*TASK PROMPT*: Here are some records; quote them exactly, leaving out the pictures.

*DATASET ENTRIES*:
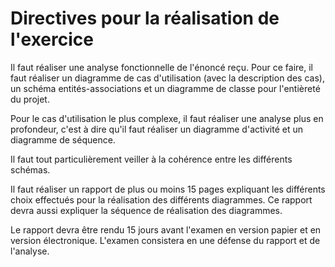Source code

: Directives pour la réalisation de l'exercice
============================================

Il faut réaliser une analyse fonctionnelle de l'énoncé reçu. Pour ce faire, il faut réaliser un diagramme de cas d'utilisation (avec la description des cas), un schéma entités-associations et un diagramme de classe pour l'entièreté du projet.

Pour le cas d'utilisation le plus complexe, il faut réaliser une analyse plus en profondeur, c'est à dire qu'il faut réaliser un diagramme d'activité et un diagramme de séquence.

Il faut tout particulièrement veiller à la cohérence entre les différents schémas.

Il faut réaliser un rapport de plus ou moins 15 pages expliquant les différents choix effectués pour la réalisation des différents diagrammes. Ce rapport devra aussi expliquer la séquence de réalisation des diagrammes.

Le rapport devra être rendu 15 jours avant l'examen en version papier et en version électronique. L'examen consistera en une défense du rapport et de l'analyse.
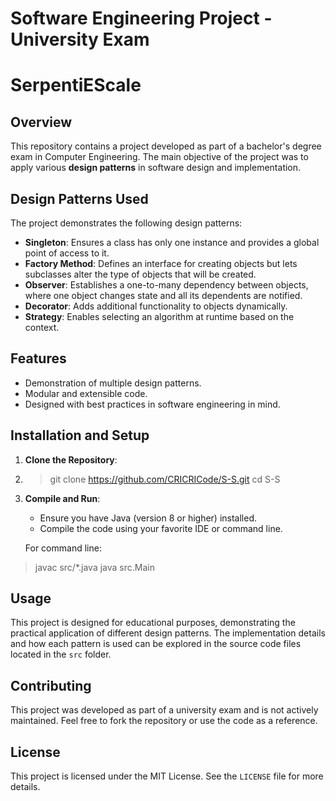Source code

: # Software Engineering Project - University Exam
# SerpentiEScale

## Overview

This repository contains a project developed as part of a bachelor's degree exam in Computer Engineering. The main objective of the project was to apply various **design patterns** in software design and implementation.

## Design Patterns Used

The project demonstrates the following design patterns:

- **Singleton**: Ensures a class has only one instance and provides a global point of access to it.
- **Factory Method**: Defines an interface for creating objects but lets subclasses alter the type of objects that will be created.
- **Observer**: Establishes a one-to-many dependency between objects, where one object changes state and all its dependents are notified.
- **Decorator**: Adds additional functionality to objects dynamically.
- **Strategy**: Enables selecting an algorithm at runtime based on the context.

## Features

- Demonstration of multiple design patterns.
- Modular and extensible code.
- Designed with best practices in software engineering in mind.

## Installation and Setup

1. **Clone the Repository**:
2. > git clone https://github.com/CRICRICode/S-S.git cd S-S

2. **Compile and Run**:
   - Ensure you have Java (version 8 or higher) installed.
   - Compile the code using your favorite IDE or command line.

   For command line:
> javac src/*.java java src.Main

## Usage

This project is designed for educational purposes, demonstrating the practical application of different design patterns. The implementation details and how each pattern is used can be explored in the source code files located in the `src` folder.

## Contributing

This project was developed as part of a university exam and is not actively maintained. Feel free to fork the repository or use the code as a reference.

## License

This project is licensed under the MIT License. See the `LICENSE` file for more details.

*REPLY TO THE EXERCISE*:
Source code

: Directives pour la réalisation de l'exercice
============================================

Il faut réaliser une analyse fonctionnelle de l'énoncé reçu. Pour ce faire, il faut réaliser un diagramme de cas d'utilisation (avec la description des cas), un schéma entités-associations et un diagramme de classe pour l'entièreté du projet.

Pour le cas d'utilisation le plus complexe, il faut réaliser une analyse plus en profondeur, c'est à dire qu'il faut réaliser un diagramme d'activité et un diagramme de séquence.

Il faut tout particulièrement veiller à la cohérence entre les différents schémas.

Il faut réaliser un rapport de plus ou moins 15 pages expliquant les différents choix effectués pour la réalisation des différents diagrammes. Ce rapport devra aussi expliquer la séquence de réalisation des diagrammes.

Le rapport devra être rendu 15 jours avant l'examen en version papier et en version électronique. L'examen consistera en une défense du rapport et de l'analyse.
Source code

: # Software Engineering Project - University Exam
# SerpentiEScale

## Overview

This repository contains a project developed as part of a bachelor's degree exam in Computer Engineering. The main objective of the project was to apply various **design patterns** in software design and implementation.

## Design Patterns Used

The project demonstrates the following design patterns:

- **Singleton**: Ensures a class has only one instance and provides a global point of access to it.
- **Factory Method**: Defines an interface for creating objects but lets subclasses alter the type of objects that will be created.
- **Observer**: Establishes a one-to-many dependency between objects, where one object changes state and all its dependents are notified.
- **Decorator**: Adds additional functionality to objects dynamically.
- **Strategy**: Enables selecting an algorithm at runtime based on the context.

## Features

- Demonstration of multiple design patterns.
- Modular and extensible code.
- Designed with best practices in software engineering in mind.

## Installation and Setup

1. **Clone the Repository**:
2. > git clone https://github.com/CRICRICode/S-S.git cd S-S

2. **Compile and Run**:
   - Ensure you have Java (version 8 or higher) installed.
   - Compile the code using your favorite IDE or command line.

   For command line:
> javac src/*.java java src.Main

## Usage

This project is designed for educational purposes, demonstrating the practical application of different design patterns. The implementation details and how each pattern is used can be explored in the source code files located in the `src` folder.

## Contributing

This project was developed as part of a university exam and is not actively maintained. Feel free to fork the repository or use the code as a reference.

## License

This project is licensed under the MIT License. See the `LICENSE` file for more details.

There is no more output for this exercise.